Mayor of Liverpool from 2021 to 2023

Joanne Marie Anderson (born 7 January 1971) is a British Labour Party politician who served as the second and final directly elected Mayor of Liverpool from 2021 to 2023. She previously served as the Liverpool City Councillor for the Princes Park ward from October 2019 to May 2021. She was the first woman to be Mayor of the city and the first black woman to be a directly elected mayor in the UK. Anderson left office in May 2023 at the end of her term.

==Early life==
Anderson was born in Liverpool in 1971. She has said that growing up under Margaret Thatcher's government made her feel like she was "at the bottom of the pile" and that she would not "amount to much".

Anderson left school at 16 with no qualifications, but completed a degree in Business Studies as a mature student. She completed a BA in business studies at Liverpool John Moores University between 1996 and 1999, and is currently completing an MBA at the same university.

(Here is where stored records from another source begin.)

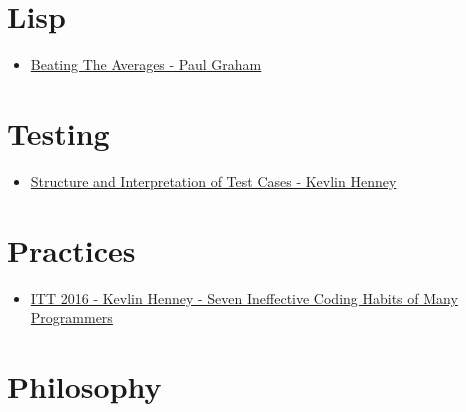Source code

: \documentclass[11pt]{article}
\begin{document}
\section{Lisp}
\label{sec:org8de4b48}

\begin{itemize}
\item \href{http://www.paulgraham.com/avg.html}{Beating The Averages - Paul Graham}
\end{itemize}

\section{Testing}
\label{sec:org3eec661}

\begin{itemize}
\item \href{https://www.youtube.com/watch?v=tWn8RA\_DEic}{Structure and Interpretation of Test Cases - Kevlin Henney}
\end{itemize}

\section{Practices}
\label{sec:org3de6b8b}

\begin{itemize}
\item \href{https://www.youtube.com/watch?v=ZsHMHukIlJY}{ITT 2016 - Kevlin Henney - Seven Ineffective Coding Habits of Many Programmers}
\end{itemize}

\section{Philosophy}
\label{sec:org734563c}
\end{document}
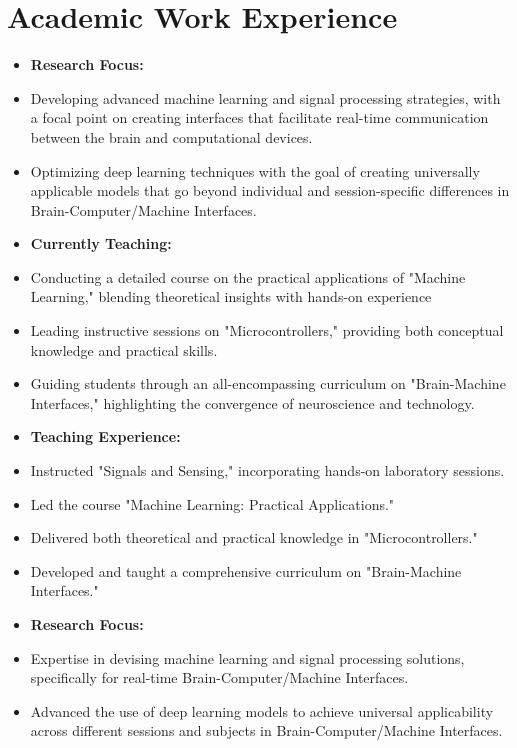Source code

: \documentclass[10pt,letterpaper,sans]{moderncv}   %
\begin{document}
\section{Academic Work Experience}
{{
	\begin{itemize}%
		\item[] \textbf{Research Focus:}
		\item Developing advanced machine learning and signal processing strategies, with a focal point on creating interfaces that facilitate real-time communication between the brain and computational devices.
		\item Optimizing deep learning techniques with the goal of creating universally applicable models that go beyond individual and session-specific differences in Brain-Computer/Machine Interfaces.
		\item[] \textbf{Currently Teaching:}
		\item Conducting a detailed course on the practical applications of "Machine Learning," blending theoretical insights with hands-on experience
		\item Leading instructive sessions on "Microcontrollers," providing both conceptual knowledge and practical skills.
		\item Guiding students through an all-encompassing curriculum on "Brain-Machine Interfaces," highlighting the convergence of neuroscience and technology.
	\end{itemize}	
}}
{{
	\begin{itemize}%
		\item[] \textbf{Teaching Experience:}
		\item Instructed "Signals and Sensing," incorporating hands-on laboratory sessions.
		\item Led the course "Machine Learning: Practical Applications."
		\item Delivered both theoretical and practical knowledge in "Microcontrollers."
		\item Developed and taught a comprehensive curriculum on "Brain-Machine Interfaces."
		\item[] \textbf{Research Focus:}
		\item Expertise in devising machine learning and signal processing solutions, specifically for real-time Brain-Computer/Machine Interfaces.
		\item Advanced the use of deep learning models to achieve universal applicability across different sessions and subjects in Brain-Computer/Machine Interfaces.
	\end{itemize}	
}}
\end{document}
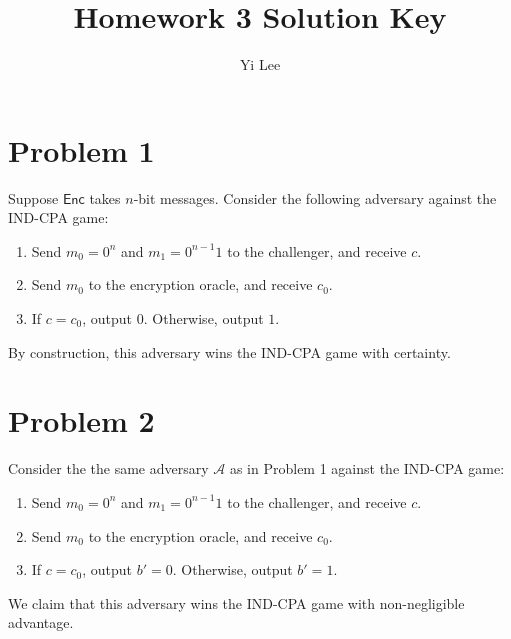 \documentclass{article}
\title{Homework 3 Solution Key}
\author{Yi Lee}
\theoremstyle{definition}
\begin{document}


\maketitle

\section*{Problem 1}

Suppose $\mathsf{Enc}$ takes $n$-bit messages.
Consider the following adversary against the IND-CPA game:
\begin{enumerate}
    \item Send $m_0=0^n$ and $m_1=0^{n-1}1$ to the challenger, and receive $c$.
    \item Send $m_0$ to the encryption oracle, and receive $c_0$.
    \item If $c=c_0$, output $0$. Otherwise, output $1$.
\end{enumerate}
By construction, this adversary wins the IND-CPA game with certainty.

\section*{Problem 2}

Consider the the same adversary $\mathcal{A}$ as in Problem 1 against the IND-CPA game:
\begin{enumerate}
    \item Send $m_0=0^n$ and $m_1=0^{n-1}1$ to the challenger, and receive $c$.
    \item Send $m_0$ to the encryption oracle, and receive $c_0$.
    \item If $c=c_0$, output $b'=0$. Otherwise, output $b'=1$.
\end{enumerate}
We claim that this adversary wins the IND-CPA game with non-negligible advantage.
\end{document}
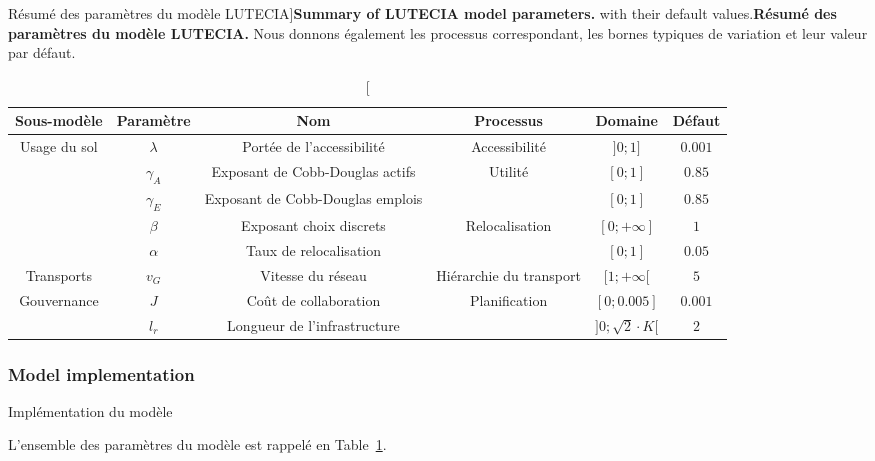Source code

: \begin{table}
\caption[Summary of LUTECIA model parameters][Résumé des paramètres du modèle LUTECIA]{\textbf{Summary of LUTECIA model parameters.} with their default values.\label{tab:lutecia:parameters}}{\textbf{Résumé des paramètres du modèle LUTECIA.} Nous donnons également les processus correspondant, les bornes typiques de variation et leur valeur par défaut.\label{tab:lutecia:parameters}}
\begin{tabular}{|c|c|c|c|c|c|}
  \hline
 Sous-modèle & Paramètre & Nom & Processus & Domaine & Défaut\\
  \hline
\multirow{5}{*}{Usage du sol}& $\lambda$ & Portée de l'accessibilité & Accessibilité & $]0;1]$ & $0.001$ \\\cline{2-6}
 & $\gamma_A$ & Exposant de Cobb-Douglas actifs & \multirow{2}{*}{Utilité} & $[0;1]$ & $0.85$ \\\cline{2-3}\cline{5-6}
 & $\gamma_E$ & Exposant de Cobb-Douglas emplois &  & $[0;1]$ & $0.85$ \\\cline{2-6}
 & $\beta$ & Exposant choix discrets & \multirow{2}{*}{Relocalisation} & $[0;+\infty]$ & $1$ \\\cline{2-3}\cline{5-6}
 & $\alpha$ & Taux de relocalisation &  & $[0;1]$ & $0.05$ \\\hline
Transports & $v_G$ & Vitesse du réseau & Hiérarchie du transport & $[1;+\infty [$ & $5$ \\\hline
\multirow{2}{*}{Gouvernance} & $J$ & Coût de collaboration & \multirow{2}{*}{Planification} & $[0;0.005]$ & $0.001$ \\\cline{2-3}\cline{5-6}
 & $l_r$ & Longueur de l'infrastructure &  & $]0;\sqrt{2}\cdot K [$ & $2$ \\\hline
\end{tabular}
\end{table}





\subsubsection{Model implementation}{Implémentation du modèle}


L'ensemble des paramètres du modèle est rappelé en Table~\ref{tab:lutecia:parameters}.



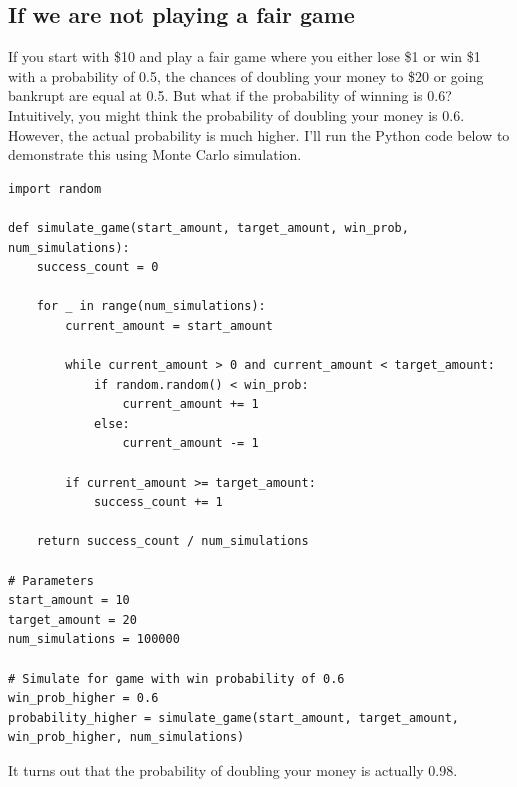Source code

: \documentclass{article}
\begin{document}
\subsection{If we are not playing a fair game}
If you start with \$10 and play a fair game where you either lose \$1 or win \$1 with a probability of 0.5, the chances of doubling your money to \$20 or going bankrupt are equal at 0.5. But what if the probability of winning is 0.6? Intuitively, you might think the probability of doubling your money is 0.6. However, the actual probability is much higher. I’ll run the Python code below to demonstrate this using Monte Carlo simulation.
\begin{verbatim}
import random

def simulate_game(start_amount, target_amount, win_prob, num_simulations):
    success_count = 0
    
    for _ in range(num_simulations):
        current_amount = start_amount
        
        while current_amount > 0 and current_amount < target_amount:
            if random.random() < win_prob:
                current_amount += 1
            else:
                current_amount -= 1
        
        if current_amount >= target_amount:
            success_count += 1
    
    return success_count / num_simulations

# Parameters
start_amount = 10
target_amount = 20
num_simulations = 100000

# Simulate for game with win probability of 0.6
win_prob_higher = 0.6
probability_higher = simulate_game(start_amount, target_amount, win_prob_higher, num_simulations)
\end{verbatim}

 It turns out that the probability of doubling your money is actually 0.98.
\end{document}
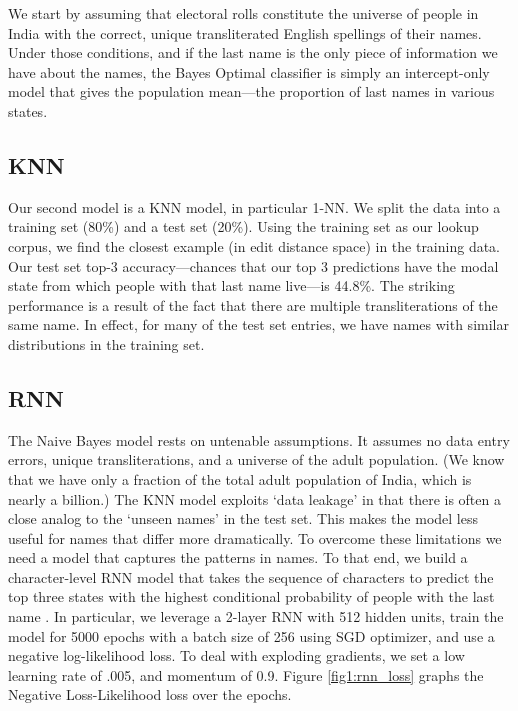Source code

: \documentclass[11pt,  letterpaper]{article}
\begin{document}
We start by assuming that electoral rolls constitute the universe of people in India with the correct, unique transliterated English spellings of their names. Under those conditions, and if the last name is the only piece of information we have about the names, the Bayes Optimal classifier is simply an intercept-only model that gives the population mean---the proportion of last names in various states. 

\subsection{KNN}

Our second model is a KNN model, in particular 1-NN. We split the data into a training set (80\%) and a test set (20\%). Using the training set as our lookup corpus, we find the closest example (in edit distance space) in the training data. Our test set top-3 accuracy---chances that our top 3 predictions have the modal state from which people with that last name live---is 44.8\%. The striking performance is a result of the fact that there are multiple transliterations of the same name. In effect, for many of the test set entries, we have names with similar distributions in the training set. 

\subsection{RNN}

The Naive Bayes model rests on untenable assumptions. It assumes no data entry errors, unique transliterations, and a universe of the adult population. (We know that we have only a fraction of the total adult population of India, which is nearly a billion.) The KNN model exploits `data leakage' in that there is often a close analog to the `unseen names' in the test set. This makes the model less useful for names that differ more dramatically. To overcome these limitations we need a model that captures the patterns in names. To that end, we build a character-level RNN model that takes the sequence of characters to predict the top three states with the highest conditional probability of people with the last name \citep{10.1145/3426826.3426842, 8469258}. In particular, we leverage a 2-layer RNN with 512 hidden units, train the model for 5000 epochs with a batch size of 256 using SGD optimizer, and use a negative log-likelihood loss. To deal with exploding gradients, we set a low learning rate of .005, and momentum of 0.9. Figure \ref{fig1:rnn_loss} graphs the Negative Loss-Likelihood loss over the epochs.
\end{document}
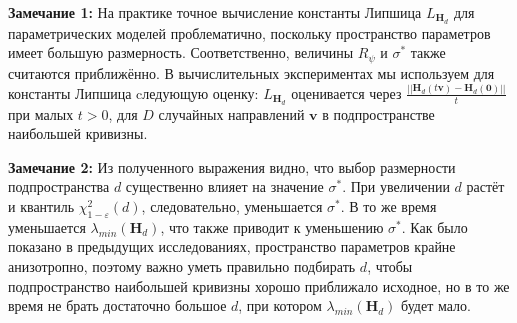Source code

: \documentclass[11pt,a4paper]{article}
\begin{document}
\textbf{Замечание 1:} На практике точное вычисление константы Липшица $L_{\mathbf{H}_d}$ для параметрических моделей проблематично, поскольку пространство параметров имеет большую размерность. Соответственно, величины $R_{\psi}$ и $\sigma^{*}$ также считаются приближённо. \newline
В вычислительных экспериментах мы используем для константы Липшица cледующую оценку: 
$L_{\mathbf{H}_d}$ оценивается через $\frac{||\mathbf{H}_d(t\mathbf{v}) - \mathbf{H}_d(\mathbf{0})||}{t}$ при малых $t > 0$, для $D$ случайных направлений $\mathbf{v}$ в подпространстве наибольшей кривизны.


\textbf{Замечание 2:}
Из полученного выражения видно, что выбор размерности подпространства $d$ существенно влияет на значение $\sigma^{*}$. При увеличении $d$ растёт и квантиль $\chi^2_{1-\varepsilon}(d)$, следовательно, уменьшается $\sigma^{*}$. В то же время уменьшается $\lambda_{min}(\mathbf{H}_d)$, что также приводит к уменьшению $\sigma^{*}$. Как было показано в предыдущих исследованиях, пространство параметров крайне анизотропно, поэтому важно уметь правильно подбирать $d$, чтобы подпространство наибольшей кривизны хорошо приближало исходное, но в то же время не брать достаточно большое $d$, при котором $\lambda_{min}(\mathbf{H}_d)$ будет мало.
\end{document}

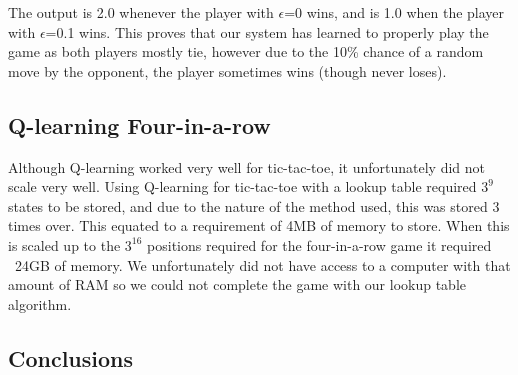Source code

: \documentclass[12pt,a4paper]{article}
\begin{document}
The output is 2.0 whenever the player with $\epsilon$=0 wins, and is 1.0 when the player with $\epsilon$=0.1 wins. This proves that our system has learned to properly play the game as both players mostly tie, however due to the 10\% chance of a random move by the opponent, the player sometimes wins (though never loses).
\subsection*{Q-learning Four-in-a-row}
Although Q-learning worked very well for tic-tac-toe, it unfortunately did not scale very well. Using Q-learning for tic-tac-toe with a lookup table required $3^{9}$ states to be stored, and due to the nature of the method used, this was stored 3 times over. This equated to a requirement of 4MB of memory to store. When this is scaled up to the $3^{16}$ positions required for the four-in-a-row game it required ~24GB of memory. We unfortunately did not have access to a computer with that amount of RAM so we could not complete the game with our lookup table algorithm.
\subsection*{Conclusions}
\end{document}
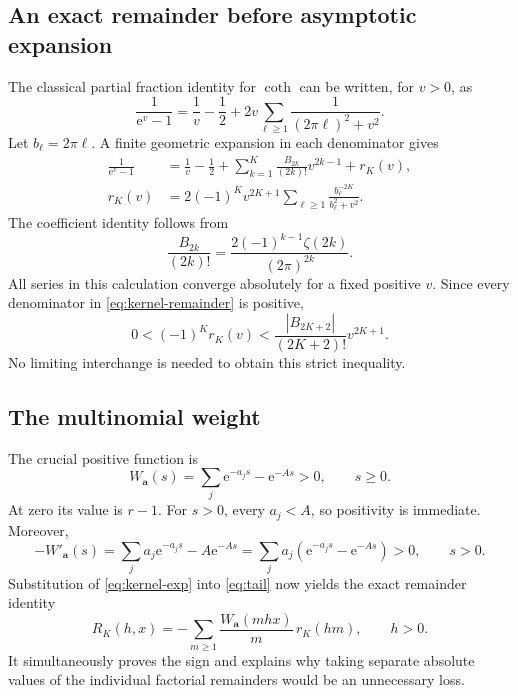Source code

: \documentclass[11pt,a4paper]{article}
\numberwithin{equation}{section}
\theoremstyle{definition}\newtheorem{definition}[theorem]{Definition}
\theoremstyle{remark}\newtheorem{remark}[theorem]{Remark}
\newcommand{\e}{\mathrm e}
\newcommand{\avec}{\boldsymbol a}
\begin{document}
\subsection{An exact remainder before asymptotic expansion}
The classical partial fraction identity for $\coth$ \cite{dlmf-hyperbolic}
can be written, for $v>0$, as
\begin{equation}
 \frac1{\e^v-1}=\frac1v-\frac12
              +2v\sum_{\ell\ge1}\frac1{(2\pi\ell)^2+v^2}.
 \label{eq:bose-pf}
\end{equation}
Let $b_\ell=2\pi\ell$. A finite geometric expansion in each denominator gives
\begin{align}
 \frac1{\e^v-1}
 &=\frac1v-\frac12+
   \sum_{k=1}^K\frac{B_{2k}}{(2k)!}v^{2k-1}+r_K(v),\label{eq:kernel-exp}\\
 r_K(v)&=2(-1)^K v^{2K+1}
        \sum_{\ell\ge1}\frac{b_\ell^{-2K}}{b_\ell^2+v^2}.
 \label{eq:kernel-remainder}
\end{align}
The coefficient identity follows from
\begin{equation}
 \frac{B_{2k}}{(2k)!}
   =\frac{2(-1)^{k-1}\zeta(2k)}{(2\pi)^{2k}}.
 \label{eq:bernoulli-zeta}
\end{equation}
All series in this calculation converge absolutely for a fixed positive $v$.
Since every denominator in \eqref{eq:kernel-remainder} is positive,
\begin{equation}
 0<(-1)^K r_K(v)
 <\frac{|B_{2K+2}|}{(2K+2)!}v^{2K+1}.
 \label{eq:kernel-signed}
\end{equation}
No limiting interchange is needed to obtain this strict inequality.

\subsection{The multinomial weight}
The crucial positive function is
\begin{equation}
 W_{\avec}(s)=\sum_j\e^{-a_js}-\e^{-As}>0,
 \qquad s\ge0.
 \label{eq:W}
\end{equation}
At zero its value is $r-1$. For $s>0$, every $a_j<A$, so positivity is immediate.
Moreover,
\begin{equation}
 -W'_{\avec}(s)=\sum_j a_j\e^{-a_js}-A\e^{-As}
              =\sum_j a_j(\e^{-a_js}-\e^{-As})>0,\qquad s>0.
 \label{eq:W-derivative}
\end{equation}
Substitution of \eqref{eq:kernel-exp} into \eqref{eq:tail} now yields the exact
remainder identity
\begin{equation}
 R_K(h,x)=-\sum_{m\ge1}\frac{W_{\avec}(mhx)}{m}\,r_K(hm),
 \qquad h>0.
 \label{eq:Rexact}
\end{equation}
It simultaneously proves the sign and explains why taking separate absolute
values of the individual factorial remainders would be an unnecessary loss.
\end{document}
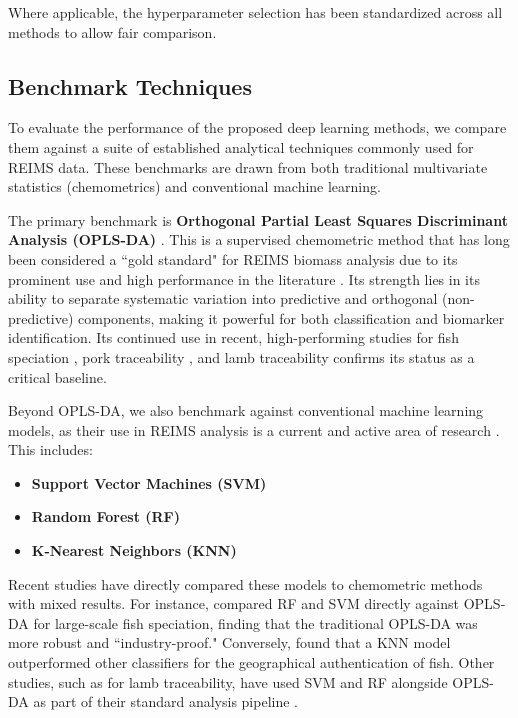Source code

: Where applicable, the hyperparameter selection has been standardized across all methods to allow fair comparison. 

\subsection{Benchmark Techniques}

To evaluate the performance of the proposed deep learning methods, we compare them against a suite of established analytical techniques commonly used for REIMS data. These benchmarks are drawn from both traditional multivariate statistics (chemometrics) and conventional machine learning.

The primary benchmark is \textbf{Orthogonal Partial Least Squares Discriminant Analysis (OPLS-DA)} \citep{Bylesjoe2006}. This is a supervised chemometric method that has long been considered a ``gold standard" for REIMS biomass analysis due to its prominent use and high performance in the literature \citep{Balog2010,Jha2015,Black2017,Black2019}. Its strength lies in its ability to separate systematic variation into predictive and orthogonal (non-predictive) components, making it powerful for both classification and biomarker identification. Its continued use in recent, high-performing studies for fish speciation \citep{Shen2020, Shen2022}, pork traceability \citep{Gkarane2025}, and lamb traceability \citep{Gao2025} confirms its status as a critical baseline.

Beyond OPLS-DA, we also benchmark against conventional machine learning models, as their use in REIMS analysis is a current and active area of research \citep{Xue2025}. This includes:

\begin{itemize}
    \item \textbf{Support Vector Machines (SVM)}
    \item \textbf{Random Forest (RF)}
    \item \textbf{K-Nearest Neighbors (KNN)}
    \end{itemize}
    
Recent studies have directly compared these models to chemometric methods with mixed results. For instance, \citet{De2023} compared RF and SVM directly against OPLS-DA for large-scale fish speciation, finding that the traditional OPLS-DA was more robust and ``industry-proof." Conversely, \citet{Lu2024} found that a KNN model outperformed other classifiers for the geographical authentication of fish. Other studies, such as for lamb traceability, have used SVM and RF alongside OPLS-DA as part of their standard analysis pipeline \citep{Gao2025}.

Anderson has had a career as an equality, diversity and inclusion practitioner and a business consultant.

==Career==
Anderson's worked as a civil servant for the Crown Prosecution Service for over a decade. She also worked as a business consultant and has worked as an advisor and a member of the board of trustees for various organisations, including Emmaus Merseyside (a charity providing work and housing to homeless people in the UK), Merseyside Probation Service, and Merseyside Equality and Employment Law. She was elected as a councillor for the Princes Park ward in a by-election in October 2019 with 73% of the vote, and has served on the Education and Children's Services Select Committee.

Anderson launched the first Black-led social enterprise in Liverpool and after leaving politics, the first Black-led social traders network.

===Mayor of Liverpool===

Anderson became Labour's candidate for Mayor of Liverpool following the announcement by incumbent Mayor Joe Anderson (no relation) that he would not run for re-election following his arrest in December 2020. She became the party's candidate after the selection process re-opened and the three initial candidates (Acting Mayor Wendy Simon, Lord Mayor Anna Rothery, and former Deputy Mayor Ann O'Byrne) were barred from running. She was elected Mayor of Liverpool with 59.2% of the vote in a second round of voting, since she failed to secure 50% of the votes in the first round. She is the first black woman to be a directly elected Mayor in the UK and vowed to develop a strategy supporting ending violence against women and girls and implement the recommendations of the Caller Report, which highlighted "serious failings" in the city council's leadership.

In 2022 a public consultation was held regarding Liverpool City Council's leadership model. Despite public support for the Mayoral model, the council voted to scrap the role and move to a leader and cabinet system. The role of Mayor of Liverpool was abolished and in the 2023 Liverpool City Council election Anderson did not stand for election.

==Personal life==
Anderson described herself as a single mother of a teenage boy in 2018, and has said that she has faced bankruptcy twice. She has called herself a "proud black, working-class Scouser who loves our city and its people".

Anderson is a fan of City of Liverpool FC, citing her preference for the team over either of the city's two most famous teams (Liverpool FC and Everton FC) because it is "community owned and operated" and represents unity within the city, in contrast to the rivalry between Liverpool and Everton. Referencing the team's trademark colour, which combines the colours of Liverpool and Everton, she tweeted, "We are a proud footballing city with a rich and historic affiliation to the sport. Mix blue with red, you get purple."

In 2025, she appeared in the second series of the Channel 4 reality series The Jury: Murder Trial.